Rand Paul, referring to criticism of BP’s handling of the oil spill says

“What I don’t like from the president’s administration is this sort of, ‘I’ll put my boot heel on the throat of BP,'” Paul said in an interview withABC’s “Good Morning America.” “I think that sounds really un-American in his criticism of business.”

“And I think it’s part of this sort of blame-game society in the sense that it’s always got to be somebody’s fault instead of the fact that maybe sometimes accidents happen,” Paul said.

This is symptomatic of the perennial time-inconsistency problem that comes with incentives for good behavior.  The incentives are structured so that when bad outcomes occur, BP will be punished.  If the incentive scheme works then BP acts in good faith and then it is true that bad outcomes are just accidents.

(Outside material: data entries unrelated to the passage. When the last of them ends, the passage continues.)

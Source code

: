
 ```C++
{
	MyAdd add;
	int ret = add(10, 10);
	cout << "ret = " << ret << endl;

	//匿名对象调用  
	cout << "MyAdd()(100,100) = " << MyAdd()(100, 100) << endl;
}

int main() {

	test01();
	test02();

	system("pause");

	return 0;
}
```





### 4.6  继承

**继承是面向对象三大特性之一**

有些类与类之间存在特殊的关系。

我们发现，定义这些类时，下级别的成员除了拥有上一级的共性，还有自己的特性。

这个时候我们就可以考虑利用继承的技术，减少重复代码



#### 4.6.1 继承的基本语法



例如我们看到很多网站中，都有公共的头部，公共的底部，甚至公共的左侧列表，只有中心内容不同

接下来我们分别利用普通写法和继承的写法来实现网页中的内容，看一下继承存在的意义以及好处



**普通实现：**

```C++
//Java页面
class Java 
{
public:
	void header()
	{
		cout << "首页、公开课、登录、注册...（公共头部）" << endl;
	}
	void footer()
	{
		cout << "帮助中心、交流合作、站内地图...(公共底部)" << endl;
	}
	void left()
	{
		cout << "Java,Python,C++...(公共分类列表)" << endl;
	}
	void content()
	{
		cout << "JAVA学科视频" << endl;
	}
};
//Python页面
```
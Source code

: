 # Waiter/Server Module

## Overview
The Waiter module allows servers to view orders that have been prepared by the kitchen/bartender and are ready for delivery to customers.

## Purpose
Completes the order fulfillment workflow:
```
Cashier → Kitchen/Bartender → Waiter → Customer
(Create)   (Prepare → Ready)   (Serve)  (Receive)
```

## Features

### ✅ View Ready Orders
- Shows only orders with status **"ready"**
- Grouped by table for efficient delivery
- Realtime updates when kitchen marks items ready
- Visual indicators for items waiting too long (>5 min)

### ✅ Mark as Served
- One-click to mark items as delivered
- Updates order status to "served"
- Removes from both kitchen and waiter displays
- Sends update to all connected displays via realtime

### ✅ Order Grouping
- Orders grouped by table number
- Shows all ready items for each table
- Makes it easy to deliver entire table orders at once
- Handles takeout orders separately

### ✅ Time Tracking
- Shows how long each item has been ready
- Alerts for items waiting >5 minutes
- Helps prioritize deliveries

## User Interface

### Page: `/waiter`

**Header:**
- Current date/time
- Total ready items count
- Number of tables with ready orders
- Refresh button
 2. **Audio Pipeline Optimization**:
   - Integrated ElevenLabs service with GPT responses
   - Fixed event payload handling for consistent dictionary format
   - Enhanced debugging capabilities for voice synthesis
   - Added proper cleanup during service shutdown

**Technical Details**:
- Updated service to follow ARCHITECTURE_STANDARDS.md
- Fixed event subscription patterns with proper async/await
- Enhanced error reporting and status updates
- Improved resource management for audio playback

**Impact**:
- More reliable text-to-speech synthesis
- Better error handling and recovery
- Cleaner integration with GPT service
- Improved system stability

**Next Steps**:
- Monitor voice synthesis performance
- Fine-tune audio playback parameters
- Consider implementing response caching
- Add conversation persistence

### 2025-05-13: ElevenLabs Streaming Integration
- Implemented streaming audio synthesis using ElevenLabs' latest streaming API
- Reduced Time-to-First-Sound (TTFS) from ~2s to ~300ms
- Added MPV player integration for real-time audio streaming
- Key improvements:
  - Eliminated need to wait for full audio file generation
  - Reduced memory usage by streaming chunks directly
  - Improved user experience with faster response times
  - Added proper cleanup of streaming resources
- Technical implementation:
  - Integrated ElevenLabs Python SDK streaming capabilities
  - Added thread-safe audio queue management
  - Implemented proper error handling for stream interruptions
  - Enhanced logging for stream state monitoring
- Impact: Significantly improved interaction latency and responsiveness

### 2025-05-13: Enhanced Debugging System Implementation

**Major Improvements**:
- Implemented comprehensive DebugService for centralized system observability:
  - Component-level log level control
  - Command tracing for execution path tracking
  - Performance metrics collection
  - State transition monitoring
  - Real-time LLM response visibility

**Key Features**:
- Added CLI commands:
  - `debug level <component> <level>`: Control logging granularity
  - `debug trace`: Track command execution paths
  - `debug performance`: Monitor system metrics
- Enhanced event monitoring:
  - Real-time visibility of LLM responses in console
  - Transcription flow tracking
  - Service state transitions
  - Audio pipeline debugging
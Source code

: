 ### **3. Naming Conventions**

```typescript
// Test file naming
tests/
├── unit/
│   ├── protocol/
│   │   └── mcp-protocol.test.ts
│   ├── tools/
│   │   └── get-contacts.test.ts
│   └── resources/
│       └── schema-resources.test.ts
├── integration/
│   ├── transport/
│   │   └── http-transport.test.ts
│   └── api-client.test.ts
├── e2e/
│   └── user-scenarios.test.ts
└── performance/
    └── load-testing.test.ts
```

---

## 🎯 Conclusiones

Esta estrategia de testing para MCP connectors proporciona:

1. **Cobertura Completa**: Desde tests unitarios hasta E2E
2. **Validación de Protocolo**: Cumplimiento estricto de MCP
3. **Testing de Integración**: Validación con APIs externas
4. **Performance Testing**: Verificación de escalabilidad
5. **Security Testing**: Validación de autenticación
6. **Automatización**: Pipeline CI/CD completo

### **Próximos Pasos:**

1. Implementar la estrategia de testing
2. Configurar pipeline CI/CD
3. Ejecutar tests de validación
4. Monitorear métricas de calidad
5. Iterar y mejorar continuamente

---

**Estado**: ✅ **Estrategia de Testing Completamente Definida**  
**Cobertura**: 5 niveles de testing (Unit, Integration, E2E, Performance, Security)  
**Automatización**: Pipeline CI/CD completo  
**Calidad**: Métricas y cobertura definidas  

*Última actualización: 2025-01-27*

The problem is that when the accidents happen it is true that BP was acting in good faith and so they don’t deserve punishment.  And if doling out the punishment requires political will then the political will is not there.  After all, who is going to stand up and demand that BP be punished for an accident?

This is the unraveling of incentives.  Because the incentive worked only because BP expected to get punished whether or not it was an accident. To prevent this, it is the politician’s job to stir up outrage, justified or not, in order to reignite the political will to dole out the punishment.  The blame game is a valuable social convention whether or not you believe there is someone to blame.